Ничего себе, я возвращался домой из школы, пыхтел над домашним заданием — и во что после всего этого меня заставляли играть? В ученика и учительницу.
К тому же моя сестра не брала пример с учителей, которые любят своих учеников и помогают им. Куда там! Ей было интереснее изображать строгую учительницу, которая вечно кричит на своих воспитанников.
Она доставала какой-нибудь листок с каракулями и говорила мне, что я наделал кучу ошибок, а потом устраивала мне разнос и наказывала меня.
А какой мне был интерес получать нагоняй за то, что я не делал?
Но возможно, в этой игре мне не так доставалось, как во время игры в маму и сыночка.
Сестра смотрела на меня и говорила: «Сыграем…»
После этого вступления она делала паузу, и в ту же секунду меня охватывал тихий ужас.
«Что она теперь заставит меня делать?» — гадал я.
— …Сыграем… в кастрюли.
Ее игра в кастрюли состояла в том, что она выставляла целую батарею игрушечной посуды, в которой потом якобы варила обед.
Я же, как идиот, должен был притворяться, что ем из пустой посуды, что-то тщательно пережевывать, а потом еще говорить, что все было очень вкусно. Тоска зеленая!
Случалось, между прочим, что я, вынужденный помимо своей воли играть в кастрюли, начинал возмущаться и вносил в мир детских забав трезвый подход и практичность мира взрослых, заявляя своей сестре, что тарелка пустая и мне нечего есть.

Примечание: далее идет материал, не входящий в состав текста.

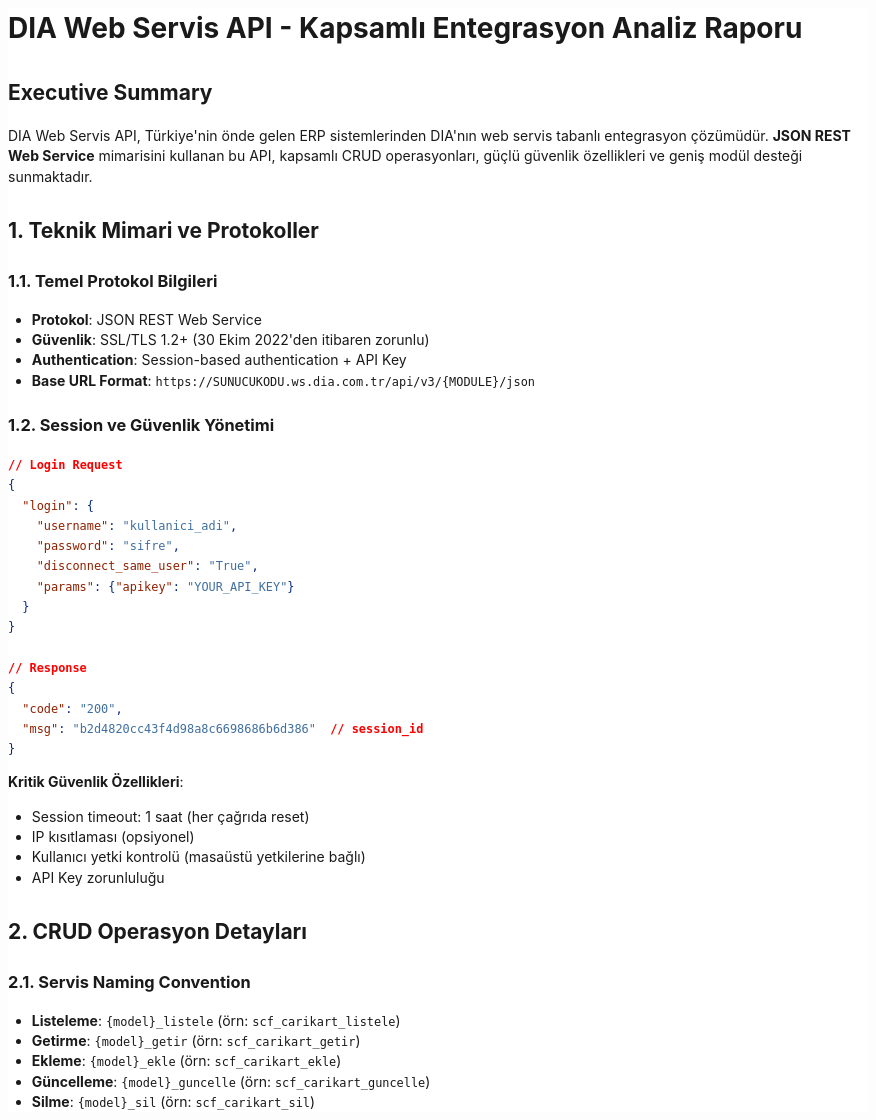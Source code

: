 # DIA Web Servis API - Kapsamlı Entegrasyon Analiz Raporu

## Executive Summary

DIA Web Servis API, Türkiye'nin önde gelen ERP sistemlerinden DIA'nın web servis tabanlı entegrasyon çözümüdür. **JSON REST Web Service** mimarisini kullanan bu API, kapsamlı CRUD operasyonları, güçlü güvenlik özellikleri ve geniş modül desteği sunmaktadır.

## 1. Teknik Mimari ve Protokoller

### 1.1. Temel Protokol Bilgileri
- **Protokol**: JSON REST Web Service  
- **Güvenlik**: SSL/TLS 1.2+ (30 Ekim 2022'den itibaren zorunlu)
- **Authentication**: Session-based authentication + API Key
- **Base URL Format**: `https://SUNUCUKODU.ws.dia.com.tr/api/v3/{MODULE}/json`

### 1.2. Session ve Güvenlik Yönetimi
```json
// Login Request
{
  "login": {
    "username": "kullanici_adi",
    "password": "sifre",  
    "disconnect_same_user": "True",
    "params": {"apikey": "YOUR_API_KEY"}
  }
}

// Response
{
  "code": "200",
  "msg": "b2d4820cc43f4d98a8c6698686b6d386"  // session_id
}
```

**Kritik Güvenlik Özellikleri**:
- Session timeout: 1 saat (her çağrıda reset)
- IP kısıtlaması (opsiyonel)
- Kullanıcı yetki kontrolü (masaüstü yetkilerine bağlı)
- API Key zorunluluğu

## 2. CRUD Operasyon Detayları

### 2.1. Servis Naming Convention
- **Listeleme**: `{model}_listele` (örn: `scf_carikart_listele`)
- **Getirme**: `{model}_getir` (örn: `scf_carikart_getir`)  
- **Ekleme**: `{model}_ekle` (örn: `scf_carikart_ekle`)
- **Güncelleme**: `{model}_guncelle` (örn: `scf_carikart_guncelle`)
- **Silme**: `{model}_sil` (örn: `scf_carikart_sil`)
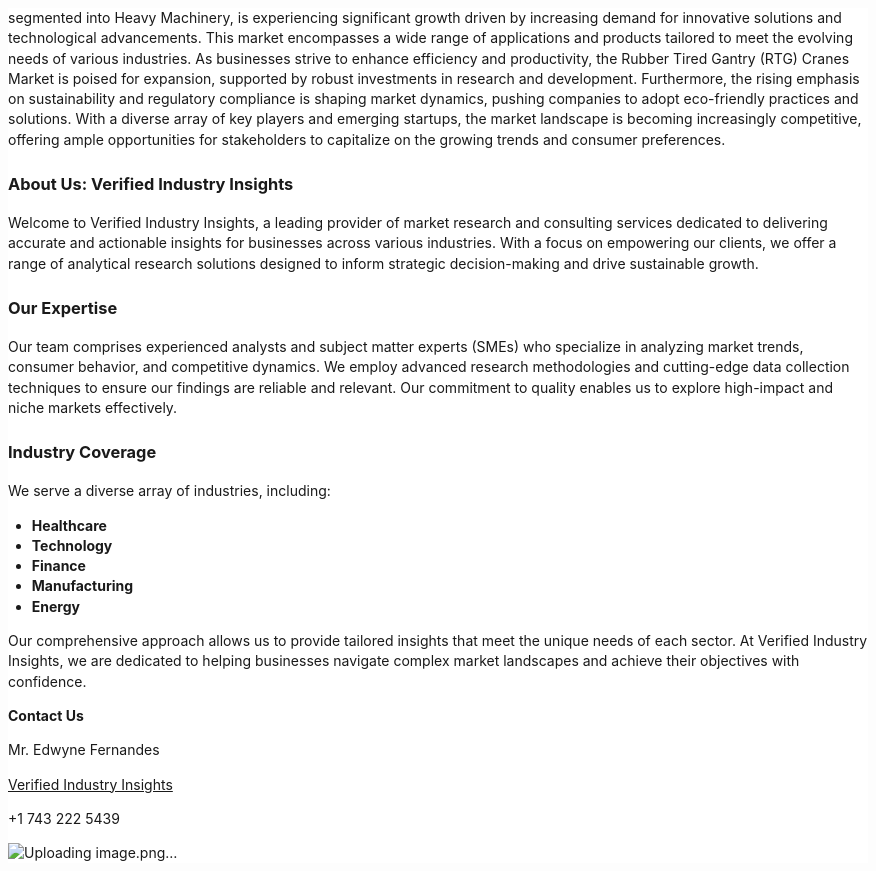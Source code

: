 segmented into Heavy Machinery, is experiencing significant growth driven by increasing demand for innovative solutions and technological advancements. This market encompasses a wide range of applications and products tailored to meet the evolving needs of various industries. As businesses strive to enhance efficiency and productivity, the Rubber Tired Gantry (RTG) Cranes  Market is poised for expansion, supported by robust investments in research and development. Furthermore, the rising emphasis on sustainability and regulatory compliance is shaping market dynamics, pushing companies to adopt eco-friendly practices and solutions. With a diverse array of key players and emerging startups, the market landscape is becoming increasingly competitive, offering ample opportunities for stakeholders to capitalize on the growing trends and consumer preferences.</p><h3>About Us: Verified Industry Insights</h3><p>Welcome to Verified Industry Insights, a leading provider of market research and consulting services dedicated to delivering accurate and actionable insights for businesses across various industries. With a focus on empowering our clients, we offer a range of analytical research solutions designed to inform strategic decision-making and drive sustainable growth.</p><h3>Our Expertise</h3><p>Our team comprises experienced analysts and subject matter experts (SMEs) who specialize in analyzing market trends, consumer behavior, and competitive dynamics. We employ advanced research methodologies and cutting-edge data collection techniques to ensure our findings are reliable and relevant. Our commitment to quality enables us to explore high-impact and niche markets effectively.</p><h3>Industry Coverage</h3><p>We serve a diverse array of industries, including:</p><ul><li><strong>Healthcare</strong></li><li><strong>Technology</strong></li><li><strong>Finance</strong></li><li><strong>Manufacturing</strong></li><li><strong>Energy</strong></li></ul><p>Our comprehensive approach allows us to provide tailored insights that meet the unique needs of each sector. At Verified Industry Insights, we are dedicated to helping businesses navigate complex market landscapes and achieve their objectives with confidence.</p><p><strong>Contact Us</strong></p><p>Mr. Edwyne Fernandes</p><p><a href="https://www.verifiedindustryinsights.com/">Verified Industry Insights</a></p><p>+1 743 222 5439</p>
![Uploading image.png…]()
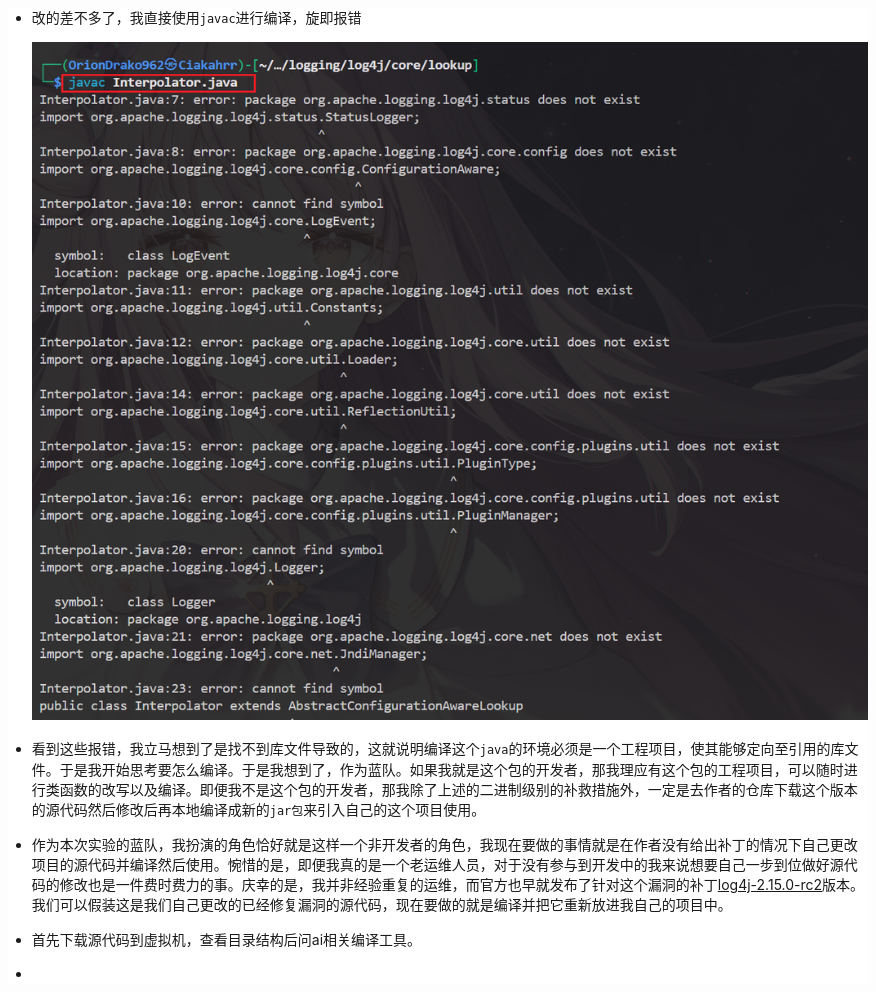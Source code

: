   - 改的差不多了，我直接使用`javac`进行编译，旋即报错

    ![](../imgs/TimeLine/Source_3_屏幕截图%202024-07-10%20121513.png)

  - 看到这些报错，我立马想到了是找不到库文件导致的，这就说明编译这个`java`的环境必须是一个工程项目，使其能够定向至引用的库文件。于是我开始思考要怎么编译。于是我想到了，作为蓝队。如果我就是这个包的开发者，那我理应有这个包的工程项目，可以随时进行类函数的改写以及编译。即便我不是这个包的开发者，那我除了上述的二进制级别的补救措施外，一定是去作者的仓库下载这个版本的源代码然后修改后再本地编译成新的`jar包`来引入自己的这个项目使用。
  - 作为本次实验的蓝队，我扮演的角色恰好就是这样一个非开发者的角色，我现在要做的事情就是在作者没有给出补丁的情况下自己更改项目的源代码并编译然后使用。惋惜的是，即便我真的是一个老运维人员，对于没有参与到开发中的我来说想要自己一步到位做好源代码的修改也是一件费时费力的事。庆幸的是，我并非经验重复的运维，而官方也早就发布了针对这个漏洞的补丁[log4j-2.15.0-rc2](https://github.com/apache/logging-log4j2/releases/tag/log4j-2.15.0-rc2)版本。我们可以假装这是我们自己更改的已经修复漏洞的源代码，现在要做的就是编译并把它重新放进我自己的项目中。
  - 首先下载源代码到虚拟机，查看目录结构后问ai相关编译工具。
-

Нередко после таких деклараций она спускалась во двор, рвала траву, подбирала листья, собирала мелкие камни, а потом поднималась наверх. Нетрудно догадаться, куда попадали все эти изысканные блюда.
Конечно, они оказывались в моей тарелке. Трава превращалась в салат, сухие листья — в бифштекс, а камни — в отварной картофель.
Я стал живой куклой своей сестры.
«Сыграем… в прогулку в поле. Ты будешь собакой». Что же это за игра, прогулка в поле? Все свое время мы проводили вместе и, несмотря на то что я был ее несмышленой куклой, любили друг друга, нас связывали общие игры и тайны.
Когда же я начал взрослеть и у меня стали возникать первые стычки с отцом, она всегда вставала на его сторону и защищала его, невзирая на то, кто был прав.
Чаще всего, обращаясь ко мне, она говорила: «Если бы мама была с нами» или «Бедный папа».
Можно сказать, что она все время давила на чувство вины. К тому же она была хорошей дочерью и не доставляла отцу хлопот и неприятностей.
А все это происходило оттого, что она ничего не делала для своего счастья.
Всю свою жизнь она положила на то, чтобы скрасить несчастную судьбу нашего отца.
Мой отец несчастливый человек. Он всегда был таким. Я даже спрашивал себя, что сильнее повлияло на мою жизнь — его неудачи или смерть матери.
Смерть жены не стала причиной его несчастья. Потеря жены дала ему только лишний повод ощущать свое неблагополучие.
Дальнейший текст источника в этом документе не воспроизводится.